**ABOUT THIS TASK**
Write each line out a second time, exactly as shown below.

**Extracted data entries**
* * *
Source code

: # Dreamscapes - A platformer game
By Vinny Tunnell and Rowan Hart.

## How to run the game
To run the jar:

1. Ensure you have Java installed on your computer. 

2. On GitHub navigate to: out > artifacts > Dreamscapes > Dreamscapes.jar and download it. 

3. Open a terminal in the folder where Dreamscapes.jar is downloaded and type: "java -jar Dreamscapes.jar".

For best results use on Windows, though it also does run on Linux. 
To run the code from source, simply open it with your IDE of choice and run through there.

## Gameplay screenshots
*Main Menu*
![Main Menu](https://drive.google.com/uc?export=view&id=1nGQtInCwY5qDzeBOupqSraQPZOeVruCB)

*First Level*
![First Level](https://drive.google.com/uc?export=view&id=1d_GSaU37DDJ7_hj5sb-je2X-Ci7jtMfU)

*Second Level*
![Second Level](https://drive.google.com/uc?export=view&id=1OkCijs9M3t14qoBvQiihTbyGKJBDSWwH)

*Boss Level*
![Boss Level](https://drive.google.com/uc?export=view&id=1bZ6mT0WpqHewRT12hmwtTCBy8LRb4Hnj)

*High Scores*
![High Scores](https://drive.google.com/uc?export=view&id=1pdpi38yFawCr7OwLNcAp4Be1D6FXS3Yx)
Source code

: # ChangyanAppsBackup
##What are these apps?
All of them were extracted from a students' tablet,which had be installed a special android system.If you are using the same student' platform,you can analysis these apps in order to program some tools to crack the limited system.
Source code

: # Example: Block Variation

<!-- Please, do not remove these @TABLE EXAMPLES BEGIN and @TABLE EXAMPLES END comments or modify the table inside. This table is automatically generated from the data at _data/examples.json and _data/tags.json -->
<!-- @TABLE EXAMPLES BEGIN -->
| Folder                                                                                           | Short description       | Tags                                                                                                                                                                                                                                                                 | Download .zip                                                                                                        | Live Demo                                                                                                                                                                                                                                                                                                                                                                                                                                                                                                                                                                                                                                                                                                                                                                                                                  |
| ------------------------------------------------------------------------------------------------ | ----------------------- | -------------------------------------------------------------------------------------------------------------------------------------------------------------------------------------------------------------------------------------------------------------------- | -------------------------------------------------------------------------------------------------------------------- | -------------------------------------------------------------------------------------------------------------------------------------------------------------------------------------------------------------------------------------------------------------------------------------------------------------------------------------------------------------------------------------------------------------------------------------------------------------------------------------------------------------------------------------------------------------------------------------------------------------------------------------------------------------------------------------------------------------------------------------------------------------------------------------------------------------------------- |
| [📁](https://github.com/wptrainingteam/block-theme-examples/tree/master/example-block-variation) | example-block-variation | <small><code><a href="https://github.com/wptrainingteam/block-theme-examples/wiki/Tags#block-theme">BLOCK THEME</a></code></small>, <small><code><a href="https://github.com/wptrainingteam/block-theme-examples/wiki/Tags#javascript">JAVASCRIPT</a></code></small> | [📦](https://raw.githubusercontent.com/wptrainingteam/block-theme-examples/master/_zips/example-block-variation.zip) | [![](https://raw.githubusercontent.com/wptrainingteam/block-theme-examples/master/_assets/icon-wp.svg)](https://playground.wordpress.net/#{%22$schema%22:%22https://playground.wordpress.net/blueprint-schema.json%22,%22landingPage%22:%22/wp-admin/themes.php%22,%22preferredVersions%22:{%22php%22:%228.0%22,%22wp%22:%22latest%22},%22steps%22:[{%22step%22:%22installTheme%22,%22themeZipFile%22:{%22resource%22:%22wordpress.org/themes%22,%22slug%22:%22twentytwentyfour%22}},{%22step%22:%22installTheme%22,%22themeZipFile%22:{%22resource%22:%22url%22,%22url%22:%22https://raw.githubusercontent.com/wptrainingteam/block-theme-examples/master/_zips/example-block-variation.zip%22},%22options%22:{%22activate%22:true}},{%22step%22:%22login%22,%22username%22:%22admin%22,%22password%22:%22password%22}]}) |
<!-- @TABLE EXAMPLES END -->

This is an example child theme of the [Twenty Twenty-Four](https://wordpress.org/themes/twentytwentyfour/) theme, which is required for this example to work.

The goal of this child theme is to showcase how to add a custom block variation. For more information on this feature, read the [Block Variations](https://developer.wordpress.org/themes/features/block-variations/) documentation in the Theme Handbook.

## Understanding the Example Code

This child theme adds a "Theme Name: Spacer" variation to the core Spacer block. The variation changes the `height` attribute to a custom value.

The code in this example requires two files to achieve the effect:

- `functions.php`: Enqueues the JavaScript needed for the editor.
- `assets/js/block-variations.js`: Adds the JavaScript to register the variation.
* * *
**YOUR RESPONSE**
Source code

: # Dreamscapes - A platformer game
By Vinny Tunnell and Rowan Hart.

## How to run the game
To run the jar:

1. Ensure you have Java installed on your computer. 

2. On GitHub navigate to: out > artifacts > Dreamscapes > Dreamscapes.jar and download it. 

3. Open a terminal in the folder where Dreamscapes.jar is downloaded and type: "java -jar Dreamscapes.jar".

For best results use on Windows, though it also does run on Linux. 
To run the code from source, simply open it with your IDE of choice and run through there.

## Gameplay screenshots
*Main Menu*
![Main Menu](https://drive.google.com/uc?export=view&id=1nGQtInCwY5qDzeBOupqSraQPZOeVruCB)

*First Level*
![First Level](https://drive.google.com/uc?export=view&id=1d_GSaU37DDJ7_hj5sb-je2X-Ci7jtMfU)

*Second Level*
![Second Level](https://drive.google.com/uc?export=view&id=1OkCijs9M3t14qoBvQiihTbyGKJBDSWwH)

*Boss Level*
![Boss Level](https://drive.google.com/uc?export=view&id=1bZ6mT0WpqHewRT12hmwtTCBy8LRb4Hnj)

*High Scores*
![High Scores](https://drive.google.com/uc?export=view&id=1pdpi38yFawCr7OwLNcAp4Be1D6FXS3Yx)
Source code

: # ChangyanAppsBackup
##What are these apps?
All of them were extracted from a students' tablet,which had be installed a special android system.If you are using the same student' platform,you can analysis these apps in order to program some tools to crack the limited system.
Source code

: # Example: Block Variation

<!-- Please, do not remove these @TABLE EXAMPLES BEGIN and @TABLE EXAMPLES END comments or modify the table inside. This table is automatically generated from the data at _data/examples.json and _data/tags.json -->
<!-- @TABLE EXAMPLES BEGIN -->
| Folder                                                                                           | Short description       | Tags                                                                                                                                                                                                                                                                 | Download .zip                                                                                                        | Live Demo                                                                                                                                                                                                                                                                                                                                                                                                                                                                                                                                                                                                                                                                                                                                                                                                                  |
| ------------------------------------------------------------------------------------------------ | ----------------------- | -------------------------------------------------------------------------------------------------------------------------------------------------------------------------------------------------------------------------------------------------------------------- | -------------------------------------------------------------------------------------------------------------------- | -------------------------------------------------------------------------------------------------------------------------------------------------------------------------------------------------------------------------------------------------------------------------------------------------------------------------------------------------------------------------------------------------------------------------------------------------------------------------------------------------------------------------------------------------------------------------------------------------------------------------------------------------------------------------------------------------------------------------------------------------------------------------------------------------------------------------- |
| [📁](https://github.com/wptrainingteam/block-theme-examples/tree/master/example-block-variation) | example-block-variation | <small><code><a href="https://github.com/wptrainingteam/block-theme-examples/wiki/Tags#block-theme">BLOCK THEME</a></code></small>, <small><code><a href="https://github.com/wptrainingteam/block-theme-examples/wiki/Tags#javascript">JAVASCRIPT</a></code></small> | [📦](https://raw.githubusercontent.com/wptrainingteam/block-theme-examples/master/_zips/example-block-variation.zip) | [![](https://raw.githubusercontent.com/wptrainingteam/block-theme-examples/master/_assets/icon-wp.svg)](https://playground.wordpress.net/#{%22$schema%22:%22https://playground.wordpress.net/blueprint-schema.json%22,%22landingPage%22:%22/wp-admin/themes.php%22,%22preferredVersions%22:{%22php%22:%228.0%22,%22wp%22:%22latest%22},%22steps%22:[{%22step%22:%22installTheme%22,%22themeZipFile%22:{%22resource%22:%22wordpress.org/themes%22,%22slug%22:%22twentytwentyfour%22}},{%22step%22:%22installTheme%22,%22themeZipFile%22:{%22resource%22:%22url%22,%22url%22:%22https://raw.githubusercontent.com/wptrainingteam/block-theme-examples/master/_zips/example-block-variation.zip%22},%22options%22:{%22activate%22:true}},{%22step%22:%22login%22,%22username%22:%22admin%22,%22password%22:%22password%22}]}) |
<!-- @TABLE EXAMPLES END -->

This is an example child theme of the [Twenty Twenty-Four](https://wordpress.org/themes/twentytwentyfour/) theme, which is required for this example to work.

The goal of this child theme is to showcase how to add a custom block variation. For more information on this feature, read the [Block Variations](https://developer.wordpress.org/themes/features/block-variations/) documentation in the Theme Handbook.

## Understanding the Example Code

This child theme adds a "Theme Name: Spacer" variation to the core Spacer block. The variation changes the `height` attribute to a custom value.

The code in this example requires two files to achieve the effect:

- `functions.php`: Enqueues the JavaScript needed for the editor.
- `assets/js/block-variations.js`: Adds the JavaScript to register the variation.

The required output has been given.